What to do =
For the records below, the count of lines that hold "class" is required; give only that number.

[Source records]
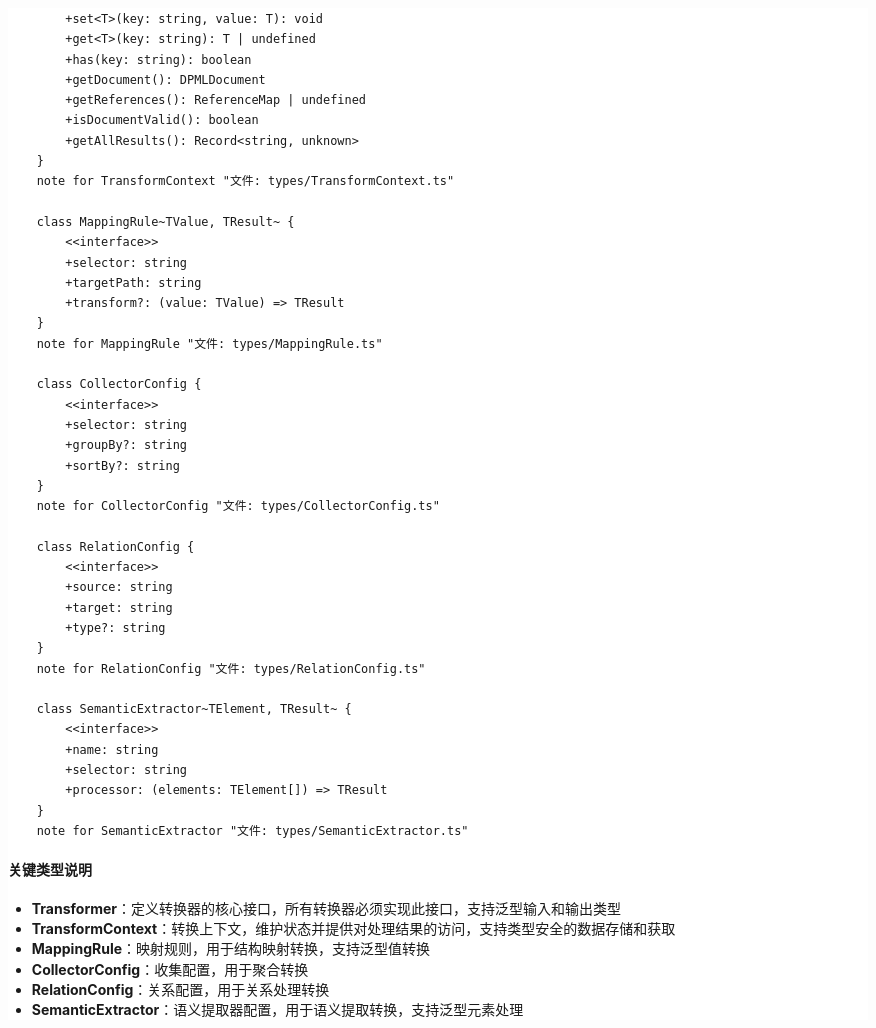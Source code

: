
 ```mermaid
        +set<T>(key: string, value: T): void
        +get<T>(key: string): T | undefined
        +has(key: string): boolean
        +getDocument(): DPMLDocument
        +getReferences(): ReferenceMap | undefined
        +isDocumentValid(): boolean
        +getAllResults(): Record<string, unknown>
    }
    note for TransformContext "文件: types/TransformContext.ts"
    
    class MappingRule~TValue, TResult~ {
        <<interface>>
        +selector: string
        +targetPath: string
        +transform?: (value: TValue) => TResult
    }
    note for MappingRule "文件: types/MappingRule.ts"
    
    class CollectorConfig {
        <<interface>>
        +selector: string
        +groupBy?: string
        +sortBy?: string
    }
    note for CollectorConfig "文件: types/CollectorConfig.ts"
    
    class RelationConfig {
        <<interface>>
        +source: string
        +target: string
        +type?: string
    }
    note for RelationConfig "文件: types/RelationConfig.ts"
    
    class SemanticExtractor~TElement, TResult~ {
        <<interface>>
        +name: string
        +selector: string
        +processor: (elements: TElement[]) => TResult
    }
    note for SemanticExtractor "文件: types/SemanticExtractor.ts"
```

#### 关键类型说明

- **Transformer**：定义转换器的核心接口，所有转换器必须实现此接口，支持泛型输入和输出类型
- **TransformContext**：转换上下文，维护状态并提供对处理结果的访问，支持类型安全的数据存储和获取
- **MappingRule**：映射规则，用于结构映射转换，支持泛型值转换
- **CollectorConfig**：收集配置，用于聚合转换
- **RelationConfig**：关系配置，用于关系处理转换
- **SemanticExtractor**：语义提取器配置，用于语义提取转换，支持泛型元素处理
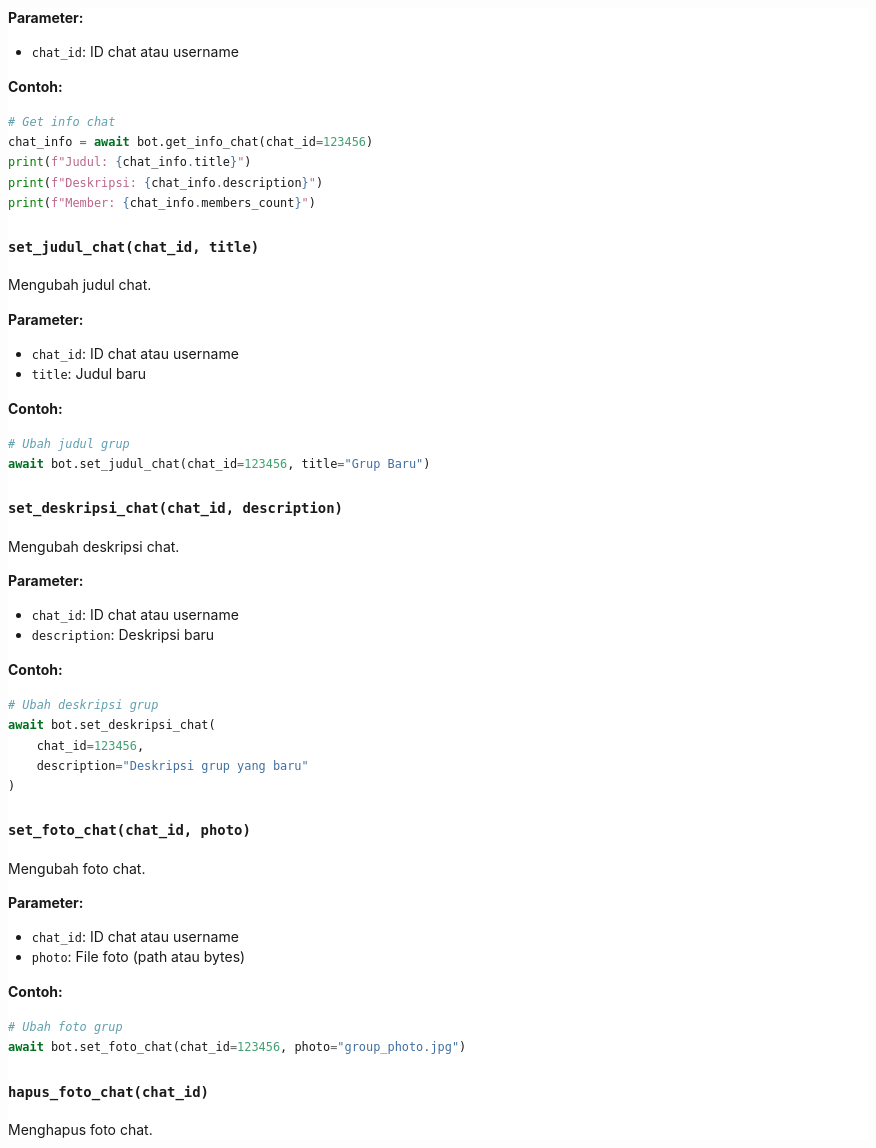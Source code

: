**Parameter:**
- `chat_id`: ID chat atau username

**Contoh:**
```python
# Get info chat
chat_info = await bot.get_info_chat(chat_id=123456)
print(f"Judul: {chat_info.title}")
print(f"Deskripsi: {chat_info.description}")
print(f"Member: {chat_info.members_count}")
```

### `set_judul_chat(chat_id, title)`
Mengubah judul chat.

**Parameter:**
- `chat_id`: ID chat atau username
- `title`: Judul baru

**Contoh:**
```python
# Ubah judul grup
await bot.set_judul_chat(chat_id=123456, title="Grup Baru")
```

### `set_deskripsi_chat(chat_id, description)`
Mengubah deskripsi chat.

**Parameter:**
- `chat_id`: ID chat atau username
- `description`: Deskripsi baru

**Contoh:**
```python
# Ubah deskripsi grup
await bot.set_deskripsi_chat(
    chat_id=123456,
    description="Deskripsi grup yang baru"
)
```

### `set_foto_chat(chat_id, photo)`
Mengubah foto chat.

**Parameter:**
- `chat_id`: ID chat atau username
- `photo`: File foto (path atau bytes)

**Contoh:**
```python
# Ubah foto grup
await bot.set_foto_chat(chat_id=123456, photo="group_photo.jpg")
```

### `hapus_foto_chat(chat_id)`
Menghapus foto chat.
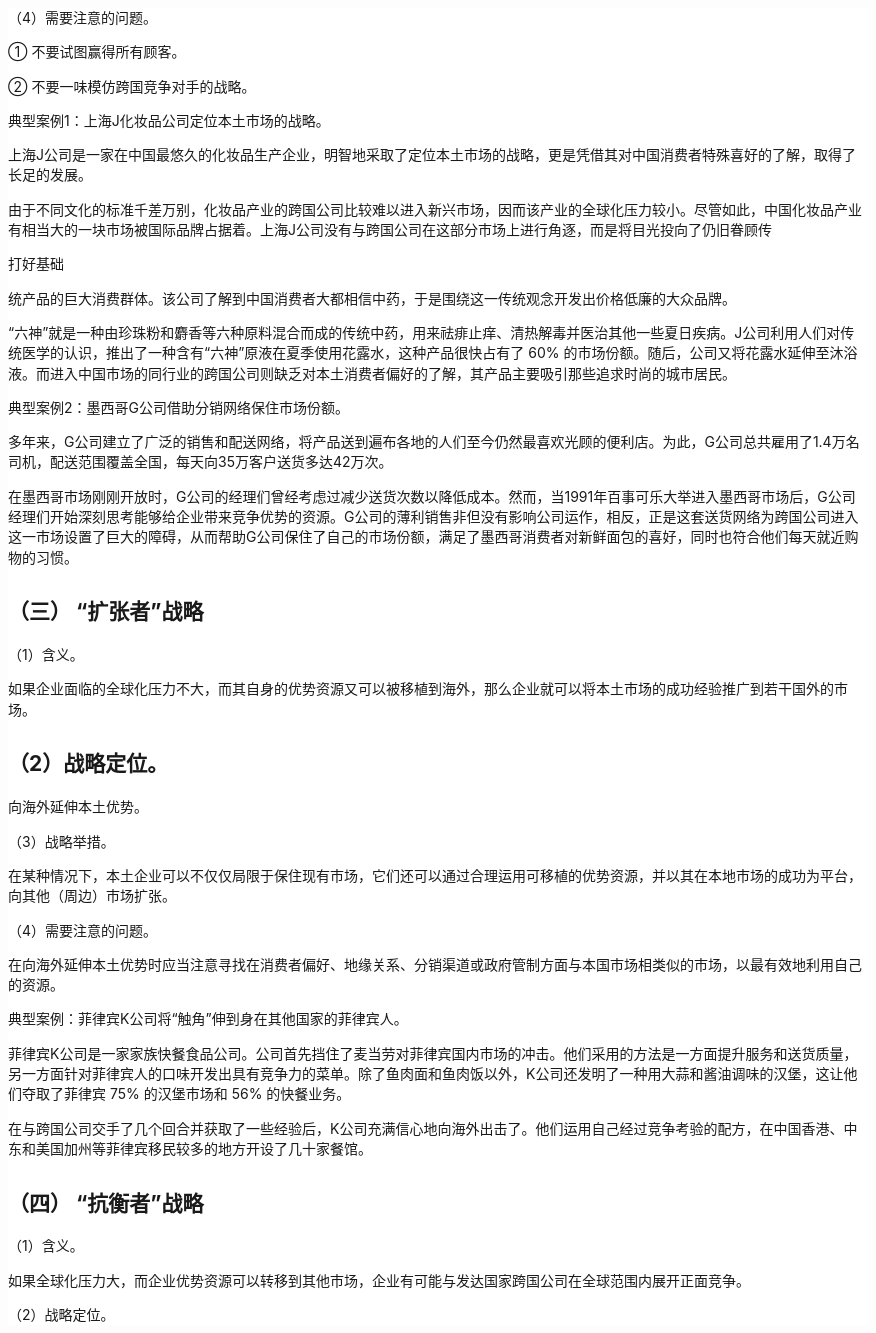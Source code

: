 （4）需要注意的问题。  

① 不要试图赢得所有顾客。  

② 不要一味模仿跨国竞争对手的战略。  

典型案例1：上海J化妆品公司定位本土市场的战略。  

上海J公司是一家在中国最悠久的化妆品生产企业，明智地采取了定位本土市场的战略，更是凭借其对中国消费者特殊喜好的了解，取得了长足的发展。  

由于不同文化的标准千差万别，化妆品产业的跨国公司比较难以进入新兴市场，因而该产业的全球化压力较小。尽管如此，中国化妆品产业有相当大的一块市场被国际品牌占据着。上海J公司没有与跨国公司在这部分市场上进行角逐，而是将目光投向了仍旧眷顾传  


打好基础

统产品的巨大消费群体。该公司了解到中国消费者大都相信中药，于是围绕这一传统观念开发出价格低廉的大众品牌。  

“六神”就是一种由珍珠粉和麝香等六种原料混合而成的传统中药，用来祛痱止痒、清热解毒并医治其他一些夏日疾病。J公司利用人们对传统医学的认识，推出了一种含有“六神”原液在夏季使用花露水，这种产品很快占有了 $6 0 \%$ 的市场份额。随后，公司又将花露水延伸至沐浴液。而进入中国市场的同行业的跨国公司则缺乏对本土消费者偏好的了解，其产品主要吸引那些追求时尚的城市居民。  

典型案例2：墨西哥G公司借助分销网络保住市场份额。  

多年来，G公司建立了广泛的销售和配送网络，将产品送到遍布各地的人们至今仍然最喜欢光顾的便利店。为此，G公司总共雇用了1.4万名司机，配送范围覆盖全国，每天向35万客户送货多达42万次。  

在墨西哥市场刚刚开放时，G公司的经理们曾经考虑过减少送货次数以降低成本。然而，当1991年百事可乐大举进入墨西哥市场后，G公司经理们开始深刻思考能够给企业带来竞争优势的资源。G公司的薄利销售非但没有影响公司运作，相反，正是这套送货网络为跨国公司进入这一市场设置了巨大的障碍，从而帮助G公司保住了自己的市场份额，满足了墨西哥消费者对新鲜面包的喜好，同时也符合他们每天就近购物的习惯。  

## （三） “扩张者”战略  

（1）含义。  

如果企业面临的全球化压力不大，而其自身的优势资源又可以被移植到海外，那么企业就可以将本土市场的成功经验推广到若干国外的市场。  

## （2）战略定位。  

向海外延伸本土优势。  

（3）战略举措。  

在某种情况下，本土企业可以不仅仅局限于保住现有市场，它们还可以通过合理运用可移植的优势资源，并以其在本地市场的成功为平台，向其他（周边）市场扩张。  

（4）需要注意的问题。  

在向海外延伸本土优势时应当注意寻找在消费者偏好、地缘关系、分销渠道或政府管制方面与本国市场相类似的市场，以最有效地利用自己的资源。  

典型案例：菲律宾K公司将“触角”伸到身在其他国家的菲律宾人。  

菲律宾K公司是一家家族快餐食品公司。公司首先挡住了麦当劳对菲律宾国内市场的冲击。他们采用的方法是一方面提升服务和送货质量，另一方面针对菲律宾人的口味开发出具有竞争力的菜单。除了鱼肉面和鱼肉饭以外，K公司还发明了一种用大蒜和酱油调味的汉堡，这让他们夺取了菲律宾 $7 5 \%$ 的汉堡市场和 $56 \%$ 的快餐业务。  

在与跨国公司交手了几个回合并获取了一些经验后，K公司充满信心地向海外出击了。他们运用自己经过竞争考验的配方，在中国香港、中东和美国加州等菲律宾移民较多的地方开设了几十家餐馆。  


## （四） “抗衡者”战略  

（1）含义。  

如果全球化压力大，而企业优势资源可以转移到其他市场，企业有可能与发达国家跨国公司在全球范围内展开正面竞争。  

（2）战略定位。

Output for this exercise =
4